| Requirement |
From the first line of the data below, copy each line up to the one containing "A detecção de outliers é", and include that line too.

Stored items from a collection
>>>>>

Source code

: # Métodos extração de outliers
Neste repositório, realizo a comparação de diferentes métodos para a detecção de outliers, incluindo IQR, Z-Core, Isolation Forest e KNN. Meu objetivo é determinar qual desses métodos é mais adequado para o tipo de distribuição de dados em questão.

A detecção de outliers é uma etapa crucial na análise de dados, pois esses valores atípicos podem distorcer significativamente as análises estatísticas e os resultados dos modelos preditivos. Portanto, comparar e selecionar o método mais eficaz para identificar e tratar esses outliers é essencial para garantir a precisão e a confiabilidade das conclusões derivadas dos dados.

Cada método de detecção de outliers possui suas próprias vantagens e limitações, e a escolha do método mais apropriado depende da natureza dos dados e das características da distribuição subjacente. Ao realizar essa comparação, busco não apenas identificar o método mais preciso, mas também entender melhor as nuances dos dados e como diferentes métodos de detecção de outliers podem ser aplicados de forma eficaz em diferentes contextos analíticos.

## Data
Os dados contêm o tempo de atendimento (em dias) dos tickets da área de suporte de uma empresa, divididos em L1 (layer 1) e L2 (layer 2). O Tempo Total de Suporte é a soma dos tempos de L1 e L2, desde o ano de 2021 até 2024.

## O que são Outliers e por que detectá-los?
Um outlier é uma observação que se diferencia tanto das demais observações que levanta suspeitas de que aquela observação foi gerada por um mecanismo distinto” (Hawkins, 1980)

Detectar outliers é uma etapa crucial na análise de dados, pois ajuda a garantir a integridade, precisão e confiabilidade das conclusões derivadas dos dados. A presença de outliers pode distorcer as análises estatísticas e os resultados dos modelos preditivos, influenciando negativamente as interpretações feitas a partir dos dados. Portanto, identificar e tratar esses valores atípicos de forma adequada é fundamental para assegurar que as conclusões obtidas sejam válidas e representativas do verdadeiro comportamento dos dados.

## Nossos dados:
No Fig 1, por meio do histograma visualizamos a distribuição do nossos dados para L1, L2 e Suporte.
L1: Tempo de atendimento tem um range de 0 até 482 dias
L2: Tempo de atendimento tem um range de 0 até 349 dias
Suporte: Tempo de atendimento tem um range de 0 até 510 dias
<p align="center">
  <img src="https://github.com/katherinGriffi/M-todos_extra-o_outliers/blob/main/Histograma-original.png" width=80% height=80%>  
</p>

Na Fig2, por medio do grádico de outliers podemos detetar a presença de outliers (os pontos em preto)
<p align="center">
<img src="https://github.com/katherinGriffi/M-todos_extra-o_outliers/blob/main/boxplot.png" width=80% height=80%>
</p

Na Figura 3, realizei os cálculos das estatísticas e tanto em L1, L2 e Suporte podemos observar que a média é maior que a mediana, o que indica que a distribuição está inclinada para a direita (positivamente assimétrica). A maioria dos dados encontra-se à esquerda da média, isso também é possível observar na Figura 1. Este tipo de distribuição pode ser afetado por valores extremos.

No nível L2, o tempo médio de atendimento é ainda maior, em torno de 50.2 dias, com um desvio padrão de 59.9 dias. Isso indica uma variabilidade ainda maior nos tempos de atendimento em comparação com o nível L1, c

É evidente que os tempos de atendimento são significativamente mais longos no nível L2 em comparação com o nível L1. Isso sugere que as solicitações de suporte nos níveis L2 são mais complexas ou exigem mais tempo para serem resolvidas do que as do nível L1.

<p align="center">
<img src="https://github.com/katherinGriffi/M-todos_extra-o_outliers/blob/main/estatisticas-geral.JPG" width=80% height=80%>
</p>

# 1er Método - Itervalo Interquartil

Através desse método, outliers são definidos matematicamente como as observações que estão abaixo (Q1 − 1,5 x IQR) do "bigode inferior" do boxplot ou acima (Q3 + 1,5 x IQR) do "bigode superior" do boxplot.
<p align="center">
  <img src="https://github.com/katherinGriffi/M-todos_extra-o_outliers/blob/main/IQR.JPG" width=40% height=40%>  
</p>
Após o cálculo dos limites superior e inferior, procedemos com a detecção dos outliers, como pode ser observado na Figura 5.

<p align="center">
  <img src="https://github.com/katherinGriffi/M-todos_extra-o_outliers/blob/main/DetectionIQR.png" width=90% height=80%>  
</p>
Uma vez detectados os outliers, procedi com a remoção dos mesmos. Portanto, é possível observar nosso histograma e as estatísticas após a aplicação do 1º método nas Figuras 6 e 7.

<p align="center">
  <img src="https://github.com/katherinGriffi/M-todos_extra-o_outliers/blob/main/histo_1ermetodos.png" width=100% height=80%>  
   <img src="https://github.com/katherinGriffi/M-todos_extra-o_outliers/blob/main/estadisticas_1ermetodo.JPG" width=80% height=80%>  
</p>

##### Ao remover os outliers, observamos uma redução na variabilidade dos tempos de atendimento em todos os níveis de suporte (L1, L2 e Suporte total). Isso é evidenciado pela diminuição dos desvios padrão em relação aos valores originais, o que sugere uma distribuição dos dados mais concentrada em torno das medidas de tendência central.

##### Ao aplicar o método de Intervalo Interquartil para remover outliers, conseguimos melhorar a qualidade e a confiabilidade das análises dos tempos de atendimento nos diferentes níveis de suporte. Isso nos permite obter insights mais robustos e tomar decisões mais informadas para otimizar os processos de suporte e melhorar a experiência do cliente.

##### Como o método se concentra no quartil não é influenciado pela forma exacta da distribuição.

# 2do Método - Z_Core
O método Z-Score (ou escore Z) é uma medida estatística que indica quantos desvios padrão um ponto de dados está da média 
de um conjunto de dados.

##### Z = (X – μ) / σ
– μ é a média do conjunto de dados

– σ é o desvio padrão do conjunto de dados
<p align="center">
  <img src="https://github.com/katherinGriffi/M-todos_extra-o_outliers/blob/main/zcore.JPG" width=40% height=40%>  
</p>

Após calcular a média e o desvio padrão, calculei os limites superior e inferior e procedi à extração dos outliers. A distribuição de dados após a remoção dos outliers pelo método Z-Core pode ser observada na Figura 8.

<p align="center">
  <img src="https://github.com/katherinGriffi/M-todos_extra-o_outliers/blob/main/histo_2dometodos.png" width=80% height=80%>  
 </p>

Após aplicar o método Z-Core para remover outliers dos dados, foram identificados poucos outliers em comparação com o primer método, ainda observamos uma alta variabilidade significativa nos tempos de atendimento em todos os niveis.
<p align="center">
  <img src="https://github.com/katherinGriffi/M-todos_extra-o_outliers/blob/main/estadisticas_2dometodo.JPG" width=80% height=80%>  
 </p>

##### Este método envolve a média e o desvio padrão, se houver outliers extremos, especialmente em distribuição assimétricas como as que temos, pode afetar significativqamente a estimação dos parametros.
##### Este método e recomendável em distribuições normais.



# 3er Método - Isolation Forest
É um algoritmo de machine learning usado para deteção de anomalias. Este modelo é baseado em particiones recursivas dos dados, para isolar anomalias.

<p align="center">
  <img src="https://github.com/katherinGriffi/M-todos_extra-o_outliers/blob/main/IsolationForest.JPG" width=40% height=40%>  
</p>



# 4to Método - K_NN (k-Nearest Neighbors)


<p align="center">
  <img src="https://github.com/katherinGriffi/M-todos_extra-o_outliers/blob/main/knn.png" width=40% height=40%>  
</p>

<<<<<

| Solved exercise |
Source code

: # Métodos extração de outliers
Neste repositório, realizo a comparação de diferentes métodos para a detecção de outliers, incluindo IQR, Z-Core, Isolation Forest e KNN. Meu objetivo é determinar qual desses métodos é mais adequado para o tipo de distribuição de dados em questão.

A detecção de outliers é uma etapa crucial na análise de dados, pois esses valores atípicos podem distorcer significativamente as análises estatísticas e os resultados dos modelos preditivos. Portanto, comparar e selecionar o método mais eficaz para identificar e tratar esses outliers é essencial para garantir a precisão e a confiabilidade das conclusões derivadas dos dados.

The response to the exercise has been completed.